Note sur la Situation actuelle de l’Espagne.
Rochefort, le Août, 1808.
1º. Les événemens inattendus du général Dupont sont une preuve de plus que le succès de la guerre dépend de la prudence, de la bonne conduite, et de l’expérience du général.
2º. A la seule lecture du rapport du colonel d’Affry, on avoit diviné tous les événemens; après une perte aussi considérable, on ne peut être surpris que le roi et les généraux jugent convenable de concentrer l’armée et d’évacuer Madrid.
En examinant avec attention, non les rapports mensongers des individus qui parlent dans leur sens, mais les faits tels qu’ils se sont passés, on est convaincu: premièrement, que le général Castaños n’avoit pas plus de vingt-cinq mille hommes de troupe de ligne et de quinze mille paysans; un jour on sera à même de vérifier ce qui sera avancé ici.

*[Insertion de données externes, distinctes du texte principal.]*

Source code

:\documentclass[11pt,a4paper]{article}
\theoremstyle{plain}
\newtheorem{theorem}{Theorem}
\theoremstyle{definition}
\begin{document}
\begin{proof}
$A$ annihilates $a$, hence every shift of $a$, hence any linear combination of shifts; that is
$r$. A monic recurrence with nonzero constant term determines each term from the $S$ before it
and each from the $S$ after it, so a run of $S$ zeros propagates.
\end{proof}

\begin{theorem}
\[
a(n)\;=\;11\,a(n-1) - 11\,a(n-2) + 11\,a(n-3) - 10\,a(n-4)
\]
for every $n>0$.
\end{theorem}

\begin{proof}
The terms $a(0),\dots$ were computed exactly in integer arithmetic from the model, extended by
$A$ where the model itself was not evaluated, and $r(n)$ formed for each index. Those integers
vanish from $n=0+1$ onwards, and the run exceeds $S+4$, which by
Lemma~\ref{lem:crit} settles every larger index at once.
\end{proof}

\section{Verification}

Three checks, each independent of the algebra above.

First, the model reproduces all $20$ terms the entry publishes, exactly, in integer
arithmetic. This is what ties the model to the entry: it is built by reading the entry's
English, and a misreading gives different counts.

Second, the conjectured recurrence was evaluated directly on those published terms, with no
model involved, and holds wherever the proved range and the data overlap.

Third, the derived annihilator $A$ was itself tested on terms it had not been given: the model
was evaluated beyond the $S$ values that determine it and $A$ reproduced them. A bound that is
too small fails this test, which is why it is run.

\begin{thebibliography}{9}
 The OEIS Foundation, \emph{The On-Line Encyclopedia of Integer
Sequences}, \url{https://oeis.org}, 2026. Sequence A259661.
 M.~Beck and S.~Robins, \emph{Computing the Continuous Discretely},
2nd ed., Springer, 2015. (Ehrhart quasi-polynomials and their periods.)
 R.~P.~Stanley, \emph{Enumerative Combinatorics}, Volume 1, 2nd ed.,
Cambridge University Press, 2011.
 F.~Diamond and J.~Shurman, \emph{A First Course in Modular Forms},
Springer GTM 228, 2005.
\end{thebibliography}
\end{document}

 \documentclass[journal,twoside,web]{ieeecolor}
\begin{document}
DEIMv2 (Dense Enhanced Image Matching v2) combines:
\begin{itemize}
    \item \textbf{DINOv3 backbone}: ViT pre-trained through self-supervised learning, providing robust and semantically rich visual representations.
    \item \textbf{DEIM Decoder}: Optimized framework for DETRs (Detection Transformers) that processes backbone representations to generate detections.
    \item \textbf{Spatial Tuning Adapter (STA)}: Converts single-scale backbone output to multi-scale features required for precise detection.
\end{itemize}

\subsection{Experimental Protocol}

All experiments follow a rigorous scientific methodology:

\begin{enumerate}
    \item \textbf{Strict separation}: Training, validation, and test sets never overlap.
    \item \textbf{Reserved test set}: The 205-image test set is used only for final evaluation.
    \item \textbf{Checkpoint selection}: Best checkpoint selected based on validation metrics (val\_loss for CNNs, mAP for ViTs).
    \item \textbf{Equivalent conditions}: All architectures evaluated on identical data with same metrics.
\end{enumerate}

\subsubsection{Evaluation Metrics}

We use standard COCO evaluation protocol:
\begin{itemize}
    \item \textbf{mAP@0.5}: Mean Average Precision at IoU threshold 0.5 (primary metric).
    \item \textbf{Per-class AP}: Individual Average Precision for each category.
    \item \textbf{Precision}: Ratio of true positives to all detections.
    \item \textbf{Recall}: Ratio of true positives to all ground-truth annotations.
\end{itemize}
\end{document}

Secondement, que si le général Dupont les eut attaqués ou se fût battû; avec tout son corps réuni, il les eut complettement défaits.
3º. On pense qu’on aura tout le tems d’évacuer les blessés de Madrid qui arrivent à Aranda; il faudra occuper aussi longtems qu’il sera possible les hauteurs de Buitrago, afin de donner le temps au maréchal Bessières de revenir de son mouvement de Gallice; qu’il faut réorganiser la province de Burgos, les trois Biscayes, et la province de Navarre; elle comprendront facilement que, dans ce moment plus que jamais, elles doivent rester fidèles et se bien conduire sous peine d’être traitées avec toute la rigueur de la guerre.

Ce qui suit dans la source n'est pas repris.